Most blend modes (including Normal) produce pre-multiplied alpha: the RGB values written by the scene have already been multiplied by the alpha value before the scene's output is consumed. The formula is:

output_rgb = source_rgb × alpha

Now picture a keyer scene with a black background (the default) and a keyed foreground with soft, semi-transparent edges around the subject's hair. Each soft-edge pixel is, say, 50 % transparent — its alpha is 0.5. Because the scene is pre-multiplied, that 50 %-transparency is baked in: the RGB value gets multiplied by 0.5, and since the background is black (0, 0, 0), the edge pixels' colour shifts toward black.

When you then composite that keyer scene's output over a different background in a downstream scene — say a bright red branding scene — those pre-darkened edge pixels create a visible dark halo. The maths has already happened, against the wrong background.

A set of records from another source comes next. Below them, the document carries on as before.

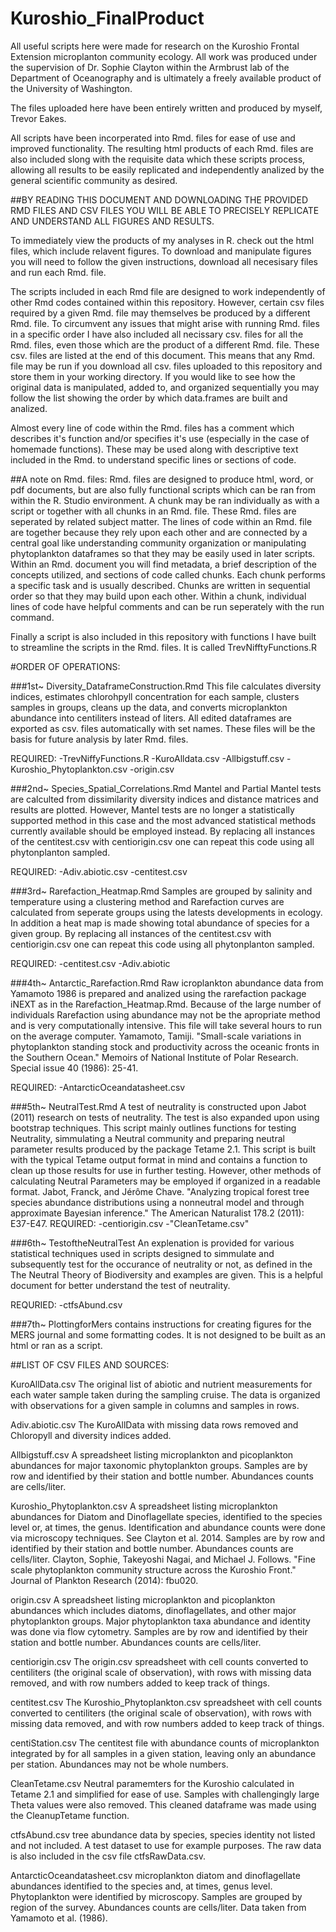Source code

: # Kuroshio_FinalProduct

All useful scripts here were made for research on the Kuroshio Frontal Extension microplanton community ecology. All work was produced under the supervision of Dr. Sophie Clayton within the Armbrust lab of the Department of Oceanography and is ultimately a freely available product of the University of Washington. 

The files uploaded here have been entirely written and produced by myself, Trevor Eakes. 

All scripts have been incorperated into Rmd. files for ease of use and improved functionality. The resulting html products of each Rmd. files are also included slong with the requisite data which these scripts process, allowing all results to be easily replicated and independently analized by the general scientific community as desired. 

##BY READING THIS DOCUMENT AND DOWNLOADING THE PROVIDED RMD FILES AND CSV FILES YOU WILL BE ABLE TO PRECISELY REPLICATE AND UNDERSTAND ALL FIGURES AND RESULTS.

To immediately view the products of my analyses in R. check out the html files, which include relavent figures. To download and manipulate figures you will need to follow the given instructions, download all necesisary files and run each Rmd. file. 

The scripts included in each Rmd file are designed to work independently of other Rmd codes contained within this repository. However, certain csv files required by a given Rmd. file may themselves be produced by a different Rmd. file. To circumvent any issues that might arise with running Rmd. files in a specific order I have also included all necissary csv. files for all the Rmd. files, even those which are the product of a different Rmd. file. These csv. files are listed at the end of this document. This means that any Rmd. file may be run if you download all csv. files uploaded to this repository and store them in your working directory. If you would like to see how the original data is manipulated, added to, and organized sequentially you may follow the list showing the order by which data.frames are built and analized. 

Almost every line of code within the Rmd. files has a comment which describes it's function and/or specifies it's use (especially in the case of homemade functions). These may be used along with descriptive text included in the Rmd. to understand specific lines or sections of code. 

##A note on Rmd. files: 
Rmd. files are designed to produce html, word, or pdf documents, but are also fully functional scripts which can be ran from within the R. Studio environment. A chunk may be ran individually as with a script or together with all chunks in an Rmd. file. These Rmd. files are seperated by related subject matter. The lines of code within an Rmd. file are together because they rely upon each other and are connected by a central goal like understanding community organization or manipulating phytoplankton dataframes so that they may be easily used in later scripts. Within an Rmd. document you will find metadata, a brief description of the concepts utilized, and sections of code called chunks. Each chunk performs a specific task and is usually described. Chunks are written in sequential order so that they may build upon each other. Within a chunk, individual lines of code have helpful comments and can be run seperately with the run command.  

Finally a script is also included in this repository with functions I have built to streamline the scripts in the Rmd. files. It is called TrevNifftyFunctions.R

#ORDER OF OPERATIONS: 

###1st~ Diversity_DataframeConstruction.Rmd
    This file calculates diversity indices, estimates chlorohpyll concentration for each sample, clusters samples in groups, cleans up the data, and converts microplankton abundance into centiliters instead of liters. All edited dataframes are exported as csv. files automatically with set names. These files will be the basis for future analysis by later Rmd. files.

  REQUIRED: 
-TrevNiffyFunctions.R
-KuroAlldata.csv
-Allbigstuff.csv
-Kuroshio_Phytoplankton.csv
-origin.csv

###2nd~ Species_Spatial_Correlations.Rmd
    Mantel and Partial Mantel tests are calculted from dissimilarity diversity indices and distance matrices and results are plotted. However, Mantel tests are no longer a statistically supported method in this case and the most advanced statistical methods currently available should be employed instead. By replacing all instances of the centitest.csv with centiorigin.csv one can repeat this code using all phytonplanton sampled. 

REQUIRED: 
-Adiv.abiotic.csv
-centitest.csv

###3rd~ Rarefaction_Heatmap.Rmd
    Samples are grouped by salinity and temperature using a clustering method and Rarefaction curves are calculated from seperate groups using the latests developments in ecology. In addition a heat map is made showing total abundance of species for a given group. By replacing all instances of the centitest.csv with centiorigin.csv one can repeat this code using all phytonplanton sampled.

REQUIRED:
-centitest.csv
-Adiv.abiotic

###4th~ Antarctic_Rarefaction.Rmd
    Raw icroplankton abundance data from Yamamoto 1986 is prepared and analized using the rarefaction package iNEXT  as in the Rarefaction_Heatmap.Rmd. Because of the large number of individuals Rarefaction using abundance may not be the apropriate method and is very computationally intensive. This file will take several hours to run on the average computer. 
  Yamamoto, Tamiji. "Small-scale variations in phytoplankton standing stock and productivity across the oceanic fronts in the Southern Ocean." Memoirs of National Institute of Polar Research. Special issue 40 (1986): 25-41.

REQUIRED:
-AntarcticOceandatasheet.csv

###5th~ NeutralTest.Rmd
    A test of neutrality is constructed upon Jabot (2011) research on tests of neutrality. The test is also expanded upon using bootstrap techniques. This script mainly outlines functions for testing Neutrality, simmulating a Neutral community and preparing neutral parameter results produced by the package Tetame 2.1. This script is built with the typical Tetame output format in mind and contains a function to clean up those results for use in further testing. However, other methods of calculating Neutral Parameters may be employed if organized in a readable format.
  Jabot, Franck, and Jérôme Chave. "Analyzing tropical forest tree species abundance distributions using a nonneutral model and through approximate Bayesian inference." The American Naturalist 178.2 (2011): E37-E47.
REQUIRED: 
-centiorigin.csv
-"CleanTetame.csv"

###6th~ TestoftheNeutralTest
    An explenation is provided for various statistical techniques used in scripts designed to simmulate and subsequently test for the occurance of neutrality or not, as defined in the The Neutral Theory of Biodiversity and examples are given. This is a helpful document for better understand the test of neutrality. 

REQURIED: 
-ctfsAbund.csv

###7th~ PlottingforMers contains instructions for creating figures for the MERS journal and some formatting codes. It is not designed to be built as an html or ran as a script. 

##LIST OF CSV FILES AND SOURCES:

KuroAllData.csv
        The original list of abiotic and nutrient measurements for each water sample taken during the sampling cruise. The data is organized with observations for a given sample in columns and samples in rows.

Adiv.abiotic.csv
        The KuroAllData with missing data rows removed and Chloropyll and diversity indices added.

Allbigstuff.csv
        A spreadsheet listing microplankton and picoplankton abundances for major taxonomic phytoplankton groups. Samples are by row and identified by their station and bottle number. Abundances counts are cells/liter.

Kuroshio_Phytoplankton.csv
        A spreadsheet listing microplankton abundances for Diatom and Dinoflagellate species, identified to the species level or, at times, the genus. Identification and abundance counts were done via microscopy techniques. See Clayton et al. 2014. Samples are by row and identified by their station and bottle number. Abundances counts are cells/liter. 
  Clayton, Sophie, Takeyoshi Nagai, and Michael J. Follows. "Fine scale phytoplankton community structure across the Kuroshio Front." Journal of Plankton Research (2014): fbu020.
  
origin.csv
        A spreadsheet listing microplankton and picoplankton abundances which includes diatoms, dinoflagellates, and other major phytoplankton groups. Major phytoplankton taxa abundance and identity was done via flow cytometry. Samples are by row and identified by their station and bottle number. Abundances counts are cells/liter.

centiorigin.csv
        The origin.csv spreadsheet with cell counts converted to centiliters (the original scale of observation), with rows with missing data removed, and with row numbers added to keep track of things.

centitest.csv
        The Kuroshio_Phytoplankton.csv spreadsheet with cell counts converted to centiliters (the original scale of observation), with rows with missing data removed, and with row numbers added to keep track of things.

centiStation.csv
        The centitest file with abundance counts of microplankton integrated by for all samples in a given station, leaving only an abundance per station. Abundances may not be whole numbers.

CleanTetame.csv
        Neutral paramemters for the Kuroshio calculated in Tetame 2.1 and simplified for ease of use. Samples with challengingly large Theta values were also removed. This cleaned dataframe was made using the CleanupTetame function.

ctfsAbund.csv
        tree abundance data by species, species identity not listed and not included. A test dataset to use for example purposes. The raw data is also included in the csv file ctfsRawData.csv.

AntarcticOceandatasheet.csv
        microplankton diatom and dinoflagellate abundances identified to the species and, at times, genus level. Phytoplankton were identified by microscopy. Samples are grouped by region of the survey. Abundances counts are cells/liter. Data taken from Yamamoto et al. (1986).


    


  
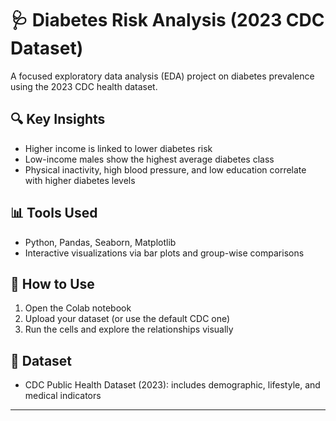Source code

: # 🩺 Diabetes Risk Analysis (2023 CDC Dataset)

A focused exploratory data analysis (EDA) project on diabetes prevalence using the 2023 CDC health dataset.

## 🔍 Key Insights
- Higher income is linked to lower diabetes risk
- Low-income males show the highest average diabetes class
- Physical inactivity, high blood pressure, and low education correlate with higher diabetes levels

## 📊 Tools Used
- Python, Pandas, Seaborn, Matplotlib
- Interactive visualizations via bar plots and group-wise comparisons

## 🚀 How to Use
1. Open the Colab notebook
2. Upload your dataset (or use the default CDC one)
3. Run the cells and explore the relationships visually

## 📁 Dataset
- CDC Public Health Dataset (2023): includes demographic, lifestyle, and medical indicators

---
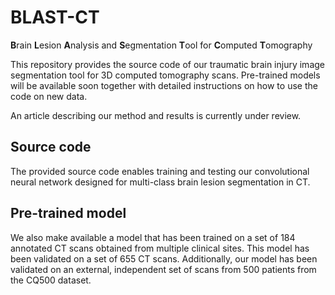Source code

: # BLAST-CT
**B**rain **L**esion **A**nalysis and **S**egmentation **T**ool for **C**omputed **T**omography

This repository provides the source code of our traumatic brain injury image segmentation tool for 3D computed tomography scans. Pre-trained models will be available soon together with detailed instructions on how to use the code on new data.

An article describing our method and results is currently under review.

## Source code

The provided source code enables training and testing our convolutional neural network designed for multi-class brain lesion segmentation in CT.

## Pre-trained model

We also make available a model that has been trained on a set of 184 annotated CT scans obtained from multiple clinical sites. This model has been validated on a set of 655 CT scans. Additionally, our model has been validated on an external, independent set of scans from 500 patients from the CQ500 dataset.
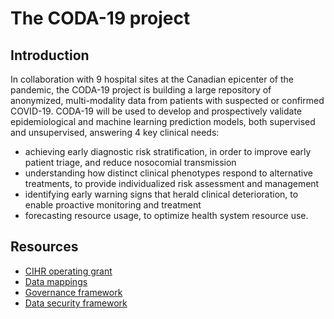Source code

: # The CODA-19 project

## Introduction

In collaboration with 9 hospital sites at the Canadian epicenter of the pandemic, the CODA-19 project is building a large repository of anonymized, multi-modality data from patients with suspected or confirmed COVID-19. CODA-19 will be used to develop and prospectively validate epidemiological and machine learning prediction models, both supervised and unsupervised, answering 4 key clinical needs: 

* achieving early diagnostic risk stratification, in order to improve early patient triage, and reduce nosocomial transmission
* understanding how distinct clinical phenotypes respond to alternative treatments, to provide individualized risk assessment and management
* identifying early warning signs that herald clinical deterioration, to enable proactive monitoring and treatment
* forecasting resource usage, to optimize health system resource use. 

## Resources


* [CIHR operating grant](https://docs.google.com/document/d/1-bVk3plo7Rc6sQA2FR1M5QdxKISzz8x2ild5AtaHI9s/edit)
* [Data mappings](https://docs.google.com/spreadsheets/d/1z4nPlQMDxjYtalgTj8gJ12l7Yq6Zq1AUn9b9gpIruqI/edit)
* [Governance framework](https://docs.google.com/document/d/18OGUERBgS5ZBxqt0RCwzAX7Osle5Uv4D3NEnSIZtiI8/edit)
* [Data security framework](https://docs.google.com/document/d/16D4JzizgpSmF5CXiPPx5UEGZ_-nvJWjf0Rmb8qx67jE/edit)
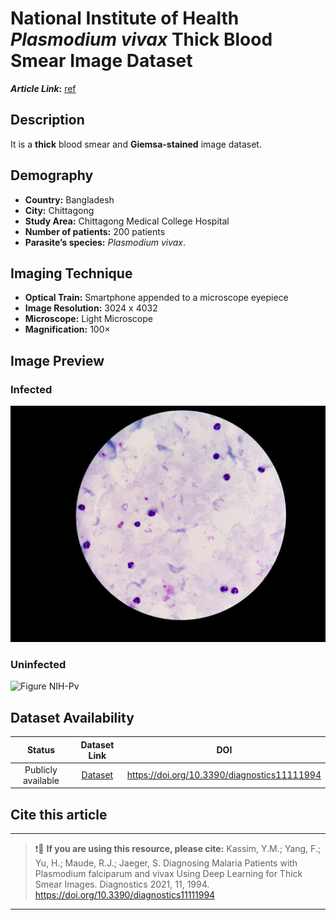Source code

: # **National Institute of Health _Plasmodium vivax_ Thick Blood Smear Image Dataset**  
**_Article Link_:** [ref](https://www.mdpi.com/2075-4418/11/11/1994)

## **Description**
It is a **thick** blood smear and **Giemsa-stained** image dataset.

## **Demography**
+ **Country:** Bangladesh
+ **City:** Chittagong
+ **Study Area:** Chittagong Medical College Hospital
+ **Number of patients:** 200 patients 
+ **Parasite’s species:** _Plasmodium vivax_.

## **Imaging Technique**
+ **Optical Train:** Smartphone appended to a microscope eyepiece
+ **Image Resolution:** 3024 x 4032
+ **Microscope:** Light Microscope
+ **Magnification:** 100×

## **Image Preview**
### **Infected**
![Figure NIH-Pv](https://github.com/ItunuIsewon/Malaria-Blood-Smear-Images/blob/main/Images/NIH-%20Pv.jpg)


### **Uninfected**
![Figure NIH-Pv](https://github.com/ItunuIsewon/Malaria-Blood-Smear-Images/blob/main/Images/NIH%20uninfected.png)


## **Dataset Availability**
|**Status**|**Dataset Link**|**DOI**|
|:---:|:---:|:---:|
|Publicly available| [Dataset](https://lhncbc.nlm.nih.gov/LHC-research/LHC-projects/image-processing/malaria-datasheet.html)|https://doi.org/10.3390/diagnostics11111994|


## **Cite this article**
---
>
> ❗🛑 **If you are using this resource, please cite:** Kassim, Y.M.; Yang, F.; Yu, H.; Maude, R.J.; Jaeger, S. Diagnosing Malaria Patients with Plasmodium falciparum and vivax Using Deep Learning for Thick Smear Images. Diagnostics 2021, 11, 1994. https://doi.org/10.3390/diagnostics11111994
>
---
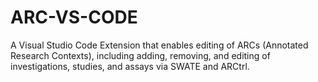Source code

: # ARC-VS-CODE
A Visual Studio Code Extension that enables editing of ARCs (Annotated Research Contexts), including adding, removing, and editing of investigations, studies, and assays via SWATE and ARCtrl.
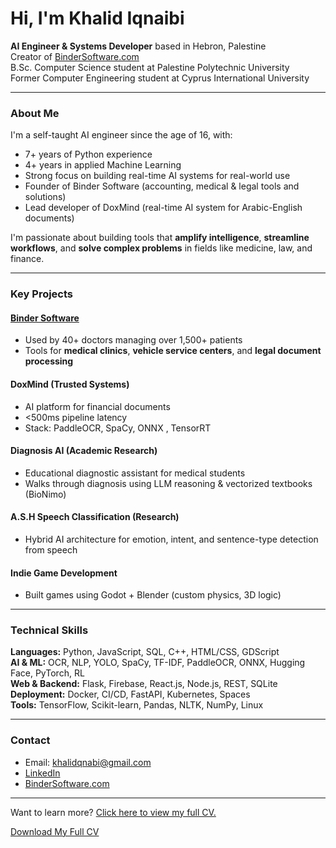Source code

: # Hi, I'm Khalid Iqnaibi

**AI Engineer & Systems Developer** based in Hebron, Palestine  
Creator of [BinderSoftware.com](https://www.bindersoftware.com)  
B.Sc. Computer Science student at Palestine Polytechnic University  
Former Computer Engineering student at Cyprus International University  

---

### About Me

I'm a self-taught AI engineer since the age of 16, with:

- 7+ years of Python experience  
- 4+ years in applied Machine Learning  
- Strong focus on building real-time AI systems for real-world use  
- Founder of Binder Software (accounting, medical & legal tools and solutions)  
- Lead developer of DoxMind (real-time AI system for Arabic-English documents)

I'm passionate about building tools that **amplify intelligence**, **streamline workflows**, and **solve complex problems** in fields like medicine, law, and finance.

---

### Key Projects

#### [Binder Software](https://www.bindersoftware.com)
- Used by 40+ doctors managing over 1,500+ patients
- Tools for **medical clinics**, **vehicle service centers**, and **legal document processing**

#### DoxMind (Trusted Systems)
- AI platform for financial documents  
- <500ms pipeline latency  
- Stack: PaddleOCR, SpaCy, ONNX , TensorRT

#### Diagnosis AI (Academic Research)
- Educational diagnostic assistant for medical students  
- Walks through diagnosis using LLM reasoning & vectorized textbooks (BioNimo)

#### A.S.H Speech Classification (Research)
- Hybrid AI architecture for emotion, intent, and sentence-type detection from speech

#### Indie Game Development
- Built games using Godot + Blender (custom physics, 3D logic)

---

### Technical Skills

**Languages:** Python, JavaScript, SQL, C++, HTML/CSS, GDScript  
**AI & ML:** OCR, NLP, YOLO, SpaCy, TF-IDF, PaddleOCR, ONNX, Hugging Face, PyTorch, RL  
**Web & Backend:** Flask, Firebase, React.js, Node.js, REST, SQLite  
**Deployment:** Docker, CI/CD, FastAPI, Kubernetes, Spaces  
**Tools:** TensorFlow, Scikit-learn, Pandas, NLTK, NumPy, Linux

---

### Contact

- Email: khalidqnabi@gmail.com  
- [LinkedIn](https://www.linkedin.com/in/khalid-iqnaibi)  
- [BinderSoftware.com](https://bindersoftware.com)

---
Want to learn more? [Click here to view my full CV.](https://www.linkedin.com/in/khalid-iqnaibi)

[Download My Full CV](https://github.com/Khalidiqnaibi/Khalidiqnaibi/blob/main/KHALID-IQNAIBI-FlowCV-Resume-20250730.pdf)
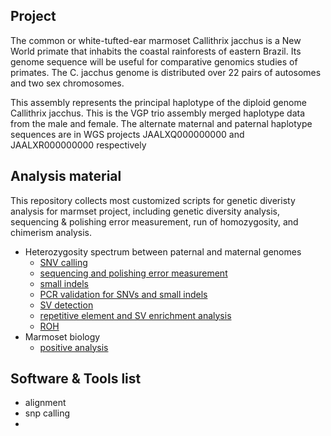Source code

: ## Project 

The common or white-tufted-ear marmoset Callithrix jacchus is a New World primate that inhabits the coastal rainforests of eastern Brazil. Its genome sequence will be useful for comparative genomics studies of primates. The C. jacchus genome is distributed over 22 pairs of autosomes and two sex chromosomes.

This assembly represents the principal haplotype of the diploid genome Callithrix jacchus. This is the VGP trio assembly merged haplotype data from the male and female. The alternate maternal and paternal haplotype sequences are in WGS projects JAALXQ000000000 and JAALXR000000000 respectively 


## Analysis material

This repository collects most customized scripts for genetic diveristy analysis for marmset project, including genetic diversity analysis, sequencing & polishing error measurement, run of homozygosity, and chimerism analysis.

- Heterozygosity spectrum between paternal and maternal genomes
	- [SNV calling](genetic_diversity_alignment/README.md)
	- [sequencing and polishing error measurement](sequencing_and_polishing_error/README.md)
	- [small indels](genetic_diversity_alignment/README.md)
	- [PCR validation for SNVs and small indels](experimental_validation/README.md)
	- [SV detection](structure_variations/README.txt)
	- [repetitive element and SV enrichment analysis]()
	- [ROH](ROH/README.txt)
- Marmoset biology
	- [positive analysis](positive_selection/README.txt)


## Software & Tools list

- alignment
- snp calling
- 





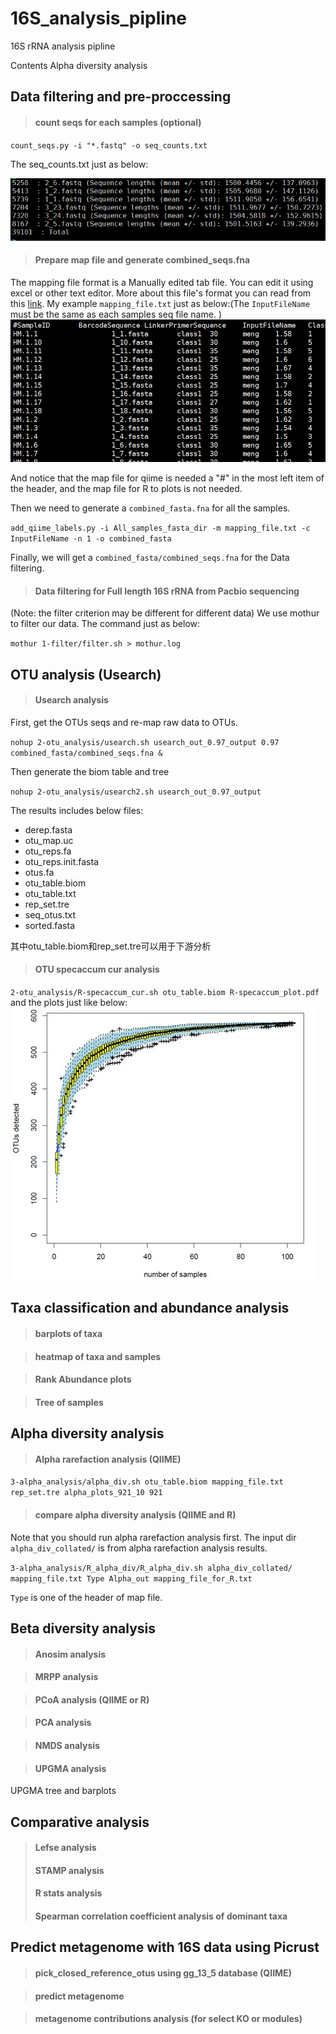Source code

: # 16S_analysis_pipline
16S rRNA analysis pipline

Contents
Alpha diversity analysis



## Data filtering and pre-proccessing
> #### count seqs for each samples (optional)
`count_seqs.py -i "*.fastq" -o seq_counts.txt`

The seq_counts.txt just as below:

![seq_couns_results](images/seq_counts_results.png)

> #### Prepare map file and generate combined_seqs.fna
The mapping file format is a Manually edited tab file. You can edit it using excel or other text editor. More about this file's format you can read from this [link](http://qiime.org/documentation/file_formats.html#metadata-mapping-files). My example `mapping_file.txt` just as below:(The  `InputFileName` must be the same as each samples seq file name. )
![map_file_example](images/map_file_example.png)

And notice that the map file for qiime is needed a "#" in the most left item of the header, and the map file for R to plots is not needed.

Then we need to generate a `combined_fasta.fna` for all the samples.

`add_qiime_labels.py -i All_samples_fasta_dir -m mapping_file.txt -c InputFileName -n 1 -o combined_fasta`

Finally, we will get a `combined_fasta/combined_seqs.fna` for the Data filtering.

> #### Data filtering for Full length 16S rRNA from Pacbio sequencing 
(Note: the filter criterion may be different for different data)
We use mothur to filter our data. The command just as below:

`mothur 1-filter/filter.sh > mothur.log`

## OTU analysis (Usearch)
> #### Usearch analysis
First, get the OTUs seqs and re-map raw data to OTUs.

`nohup 2-otu_analysis/usearch.sh usearch_out_0.97_output 0.97 combined_fasta/combined_seqs.fna &`

Then generate the biom table and tree

`nohup 2-otu_analysis/usearch2.sh usearch_out_0.97_output`

The results includes below files:
+ derep.fasta
+ otu_map.uc
+ otu_reps.fa
+ otu_reps.init.fasta
+ otus.fa
+ otu_table.biom
+ otu_table.txt
+ rep_set.tre
+ seq_otus.txt
+ sorted.fasta

其中otu_table.biom和rep_set.tre可以用于下游分析

> #### OTU specaccum cur analysis

`2-otu_analysis/R-specaccum_cur.sh otu_table.biom R-specaccum_plot.pdf` and the plots just like below:
![specaccum_cur](images/specaccum_cur.jpg)

## Taxa classification and abundance analysis
> #### barplots of taxa

> #### heatmap of taxa and samples

> ####  Rank Abundance plots

> #### Tree of samples

## Alpha diversity analysis
> #### Alpha rarefaction analysis (QIIME)

`3-alpha_analysis/alpha_div.sh otu_table.biom mapping_file.txt rep_set.tre alpha_plots_921_10 921`

> #### compare alpha diversity analysis (QIIME and R)
Note that you should run alpha rarefaction analysis first. The input dir `alpha_div_collated/` is from  alpha rarefaction analysis results.

`3-alpha_analysis/R_alpha_div/R_alpha_div.sh alpha_div_collated/ mapping_file.txt Type Alpha_out mapping_file_for_R.txt`

`Type` is one of the header of map file.

## Beta diversity analysis

> #### Anosim analysis

> #### MRPP analysis

> #### PCoA analysis (QIIME or R)

> #### PCA analysis

> #### NMDS analysis

> #### UPGMA analysis
UPGMA tree and barplots

## Comparative analysis
> #### Lefse analysis
> #### STAMP analysis
> #### R stats analysis
> #### Spearman correlation coefficient analysis of dominant taxa

## Predict metagenome with 16S data using Picrust

> #### pick_closed_reference_otus using gg_13_5 database (QIIME)

> #### predict metagenome

> #### metagenome contributions analysis (for select KO or modules)

> ####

The solution — straight alpha keeps RGB independent

RgbStraight keeps the RGB and alpha channels independent:

output_rgb = source_rgb (unchanged)
output_alpha = computed_alpha

The keyed foreground's edge pixels keep their original colours all the way through. The alpha channel describes only transparency. When a downstream scene composites the source over a new background, the multiplication happens against the actual intended background colour — no premature darkening, no halo.

When to use RgbStraight

Use RgbStraight on the layer that holds your keyed source in any scene where:

  1. The scene's output will be re-used as a layer in another scene.
  2. The current scene's background is black (or any colour you don't want baked into edges).
  3. You want clean, halo-free edges regardless of what background sits beneath downstream.

A typical multi-brand workflow:

  • Keyer scene — contains the HSV Keyer (or IBK 3D Keyer) operator on the camera input. Set the keyed layer's blend mode to RgbStraight. Output is the isolated foreground.
  • Branding scene A — uses the keyer scene as a layer over background A (logos, lower thirds, locale-specific graphics).
  • Branding scene B — uses the keyer scene as a layer over background B.

Each branding scene receives clean, uncontaminated foreground data and composites it correctly over its own background.

When RgbStraight is not needed

If your keyer scene is the final output (no downstream composition), or if you composite directly over the intended branded background within the same scene, Normal is fine — the pre-multiplication happens against the correct background.